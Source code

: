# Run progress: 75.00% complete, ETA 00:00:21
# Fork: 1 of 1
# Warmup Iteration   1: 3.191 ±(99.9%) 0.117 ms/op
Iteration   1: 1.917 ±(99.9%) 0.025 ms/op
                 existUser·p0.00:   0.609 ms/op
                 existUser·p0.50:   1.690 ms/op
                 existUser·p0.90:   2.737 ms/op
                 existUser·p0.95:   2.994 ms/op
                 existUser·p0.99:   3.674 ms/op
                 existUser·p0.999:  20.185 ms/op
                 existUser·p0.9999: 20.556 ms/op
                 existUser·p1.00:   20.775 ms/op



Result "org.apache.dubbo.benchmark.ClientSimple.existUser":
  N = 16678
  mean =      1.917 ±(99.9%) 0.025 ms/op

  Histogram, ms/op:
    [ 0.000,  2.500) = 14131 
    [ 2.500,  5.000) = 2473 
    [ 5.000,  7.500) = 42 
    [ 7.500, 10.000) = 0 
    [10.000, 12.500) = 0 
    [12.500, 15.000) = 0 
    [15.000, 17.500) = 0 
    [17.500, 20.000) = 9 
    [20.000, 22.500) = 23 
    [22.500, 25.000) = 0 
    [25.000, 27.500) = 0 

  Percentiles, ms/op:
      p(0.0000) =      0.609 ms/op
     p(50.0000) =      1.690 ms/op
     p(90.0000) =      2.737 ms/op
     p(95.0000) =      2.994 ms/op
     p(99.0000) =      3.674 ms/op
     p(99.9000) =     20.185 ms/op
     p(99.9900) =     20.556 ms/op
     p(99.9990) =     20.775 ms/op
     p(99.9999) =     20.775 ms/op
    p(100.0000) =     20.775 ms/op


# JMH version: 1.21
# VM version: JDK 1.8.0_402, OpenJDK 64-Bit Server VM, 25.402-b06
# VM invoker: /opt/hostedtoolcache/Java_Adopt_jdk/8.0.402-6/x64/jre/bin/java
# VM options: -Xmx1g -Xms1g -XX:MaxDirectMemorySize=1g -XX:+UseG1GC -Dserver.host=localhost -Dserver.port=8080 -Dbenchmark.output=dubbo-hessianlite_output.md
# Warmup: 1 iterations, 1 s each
+-------+
### DESCRIPTION OF THE TASK
The expected answer is an exact copy of the lines above, beginning at the line with "# Warmup Iteration" and ending at the line with "# JMH version: 1.21", with both ends in.

### REPLY TO THE EXERCISE
# Warmup Iteration   1: 3.191 ±(99.9%) 0.117 ms/op
Iteration   1: 1.917 ±(99.9%) 0.025 ms/op
                 existUser·p0.00:   0.609 ms/op
                 existUser·p0.50:   1.690 ms/op
                 existUser·p0.90:   2.737 ms/op
                 existUser·p0.95:   2.994 ms/op
                 existUser·p0.99:   3.674 ms/op
                 existUser·p0.999:  20.185 ms/op
                 existUser·p0.9999: 20.556 ms/op
                 existUser·p1.00:   20.775 ms/op



Result "org.apache.dubbo.benchmark.ClientSimple.existUser":
  N = 16678
  mean =      1.917 ±(99.9%) 0.025 ms/op

  Histogram, ms/op:
    [ 0.000,  2.500) = 14131 
    [ 2.500,  5.000) = 2473 
    [ 5.000,  7.500) = 42 
    [ 7.500, 10.000) = 0 
    [10.000, 12.500) = 0 
    [12.500, 15.000) = 0 
    [15.000, 17.500) = 0 
    [17.500, 20.000) = 9 
    [20.000, 22.500) = 23 
    [22.500, 25.000) = 0 
    [25.000, 27.500) = 0 

  Percentiles, ms/op:
      p(0.0000) =      0.609 ms/op
     p(50.0000) =      1.690 ms/op
     p(90.0000) =      2.737 ms/op
     p(95.0000) =      2.994 ms/op
     p(99.0000) =      3.674 ms/op
     p(99.9000) =     20.185 ms/op
     p(99.9900) =     20.556 ms/op
     p(99.9990) =     20.775 ms/op
     p(99.9999) =     20.775 ms/op
    p(100.0000) =     20.775 ms/op


# JMH version: 1.21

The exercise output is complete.